A definição de Francisco de Assis como ioculator Domini, “o bobo de Deus”, não deve ser entendida como um simples epíteto sugestivo, mas como uma fórmula capaz de condensar a originalidade e o poder disruptivo da experiência franciscana. O livro assume essa expressão como chave interpretativa para uma profunda transformação cultural, que afeta não apenas a espiritualidade, mas também as linguagens, as formas da comunicação e as práticas sociais na baixa Idade Média.
Nesse sentido, o franciscanismo aparece como um dos polos em torno dos quais as formas de representar o sagrado e torná-lo acessível a um público amplo se reestruturam, contribuindo para transformar a relação entre religião, cultura e sociedade. Essa forma de comunicação se alicerça sobre um princípio que o livro identifica na sancta simplicitas. Longe de ser sinônimo de ingenuidade, a simplicidade indica a ausência de separação entre o que se é e o que se mostra. Nessa perspectiva, a imitatio Christi não assume a forma de "fingir que", mas sim a de uma adesão vivida, que elimina a distância entre modelo e comportamento.
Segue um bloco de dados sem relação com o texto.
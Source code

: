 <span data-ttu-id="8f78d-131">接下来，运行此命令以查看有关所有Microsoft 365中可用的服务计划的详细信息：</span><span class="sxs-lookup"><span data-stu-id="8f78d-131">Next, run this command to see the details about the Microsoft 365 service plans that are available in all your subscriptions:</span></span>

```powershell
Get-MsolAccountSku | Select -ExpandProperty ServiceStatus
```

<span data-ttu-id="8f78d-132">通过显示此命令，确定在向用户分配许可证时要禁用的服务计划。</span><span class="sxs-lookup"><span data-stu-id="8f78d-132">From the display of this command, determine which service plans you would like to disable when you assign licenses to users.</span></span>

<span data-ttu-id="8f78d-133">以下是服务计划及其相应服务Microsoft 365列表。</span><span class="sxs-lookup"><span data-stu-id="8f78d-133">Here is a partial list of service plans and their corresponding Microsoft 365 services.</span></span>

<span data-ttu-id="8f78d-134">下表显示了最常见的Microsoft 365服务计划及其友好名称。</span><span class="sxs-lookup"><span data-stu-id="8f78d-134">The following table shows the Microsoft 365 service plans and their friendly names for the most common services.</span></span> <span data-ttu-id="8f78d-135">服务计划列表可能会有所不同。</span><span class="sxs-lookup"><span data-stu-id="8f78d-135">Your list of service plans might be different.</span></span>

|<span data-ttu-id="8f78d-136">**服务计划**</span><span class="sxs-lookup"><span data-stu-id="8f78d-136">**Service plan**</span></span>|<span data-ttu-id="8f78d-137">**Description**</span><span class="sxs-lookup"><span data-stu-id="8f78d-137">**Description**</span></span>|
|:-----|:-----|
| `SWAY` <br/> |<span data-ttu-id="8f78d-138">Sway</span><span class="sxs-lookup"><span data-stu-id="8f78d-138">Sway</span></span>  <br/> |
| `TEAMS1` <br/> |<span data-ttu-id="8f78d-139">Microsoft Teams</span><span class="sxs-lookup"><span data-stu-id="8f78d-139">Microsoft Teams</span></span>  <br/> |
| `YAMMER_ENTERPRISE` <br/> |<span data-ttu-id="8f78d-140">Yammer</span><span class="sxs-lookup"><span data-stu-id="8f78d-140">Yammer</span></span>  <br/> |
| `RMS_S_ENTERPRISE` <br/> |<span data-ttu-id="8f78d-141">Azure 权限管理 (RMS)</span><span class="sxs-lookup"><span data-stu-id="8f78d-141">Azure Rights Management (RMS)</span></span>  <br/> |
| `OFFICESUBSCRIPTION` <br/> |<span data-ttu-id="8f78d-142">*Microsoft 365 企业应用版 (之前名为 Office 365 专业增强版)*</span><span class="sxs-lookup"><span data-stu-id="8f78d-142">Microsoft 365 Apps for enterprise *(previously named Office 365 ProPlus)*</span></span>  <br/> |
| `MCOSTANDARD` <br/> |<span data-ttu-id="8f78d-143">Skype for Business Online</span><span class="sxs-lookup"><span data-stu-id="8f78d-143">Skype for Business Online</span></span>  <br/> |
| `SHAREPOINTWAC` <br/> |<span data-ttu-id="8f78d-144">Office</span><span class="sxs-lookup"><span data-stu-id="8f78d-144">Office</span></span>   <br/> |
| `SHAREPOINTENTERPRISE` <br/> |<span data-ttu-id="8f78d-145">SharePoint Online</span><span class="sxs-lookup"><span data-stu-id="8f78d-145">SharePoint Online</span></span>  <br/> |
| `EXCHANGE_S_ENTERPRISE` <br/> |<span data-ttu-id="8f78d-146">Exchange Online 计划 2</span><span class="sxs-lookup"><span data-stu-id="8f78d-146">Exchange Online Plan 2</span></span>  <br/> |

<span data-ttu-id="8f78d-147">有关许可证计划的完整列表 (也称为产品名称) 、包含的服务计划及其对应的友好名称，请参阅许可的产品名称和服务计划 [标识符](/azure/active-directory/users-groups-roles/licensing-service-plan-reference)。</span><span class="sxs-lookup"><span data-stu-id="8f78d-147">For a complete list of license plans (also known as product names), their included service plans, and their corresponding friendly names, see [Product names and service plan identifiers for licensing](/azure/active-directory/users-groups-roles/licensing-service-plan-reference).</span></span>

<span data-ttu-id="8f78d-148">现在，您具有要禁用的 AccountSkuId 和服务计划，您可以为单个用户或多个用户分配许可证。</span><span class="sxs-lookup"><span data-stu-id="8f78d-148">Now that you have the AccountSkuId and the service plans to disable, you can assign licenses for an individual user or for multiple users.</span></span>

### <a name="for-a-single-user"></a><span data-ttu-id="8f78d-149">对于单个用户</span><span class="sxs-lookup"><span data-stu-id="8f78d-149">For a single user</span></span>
O elemento decisivo dessa transformação é identificado na dimensão pública do modo de agir de Francisco. A referência ao teatro aqui não se refere a uma técnica ou a uma arte codificada, mas sim a uma modalidade de presença: Francisco age diante dos olhos dos outros, tornando visível sua orientação interior por meio de comportamentos imediatos, compreensíveis, embora muitas vezes radicais.
A experiência franciscana, nascida como proposta aparentemente anti-institucional, gera rapidamente uma ordem estruturada, capaz de impactar profundamente a Igreja e a sociedade da época. O livro convida a interpretar essa transformação não como uma traição à intuição original, mas como uma tensão constitutiva do próprio franciscanismo: a inversão não permanece um gesto isolado, mas se torna um princípio operacional, capaz de remodelar práticas, linguagens e formas de vida compartilhadas. Talvez a característica mais marcante dessa experiência seja o recurso sistemático à inversão: da economia, das relações socioinstitucionais e de gênero.
Com relação a este último, em um dos ensaios, Isabella Gagliardi explora se a categoria do "novicio louco", aplicada por uma fonte a Francisco, possa ser estendida ao franciscanismo feminino. Não por acaso, dessa forma, "Inversões" é o título da primeira seção; "Dispositivos" (referindo-se a Foucault para indicar a rede heterogênea e estratégica de discursos, instituições, leis e práticas que organiza o poder, o conhecimento e a produção da subjetividade) é o título da segunda; "Formas de representação e permanências contemporâneas" é o título da terceira, que acaba por levar de volta o discurso sobre o presente. Sinal de um legado forte, em relação ao qual evidentemente é necessário continuar a debater.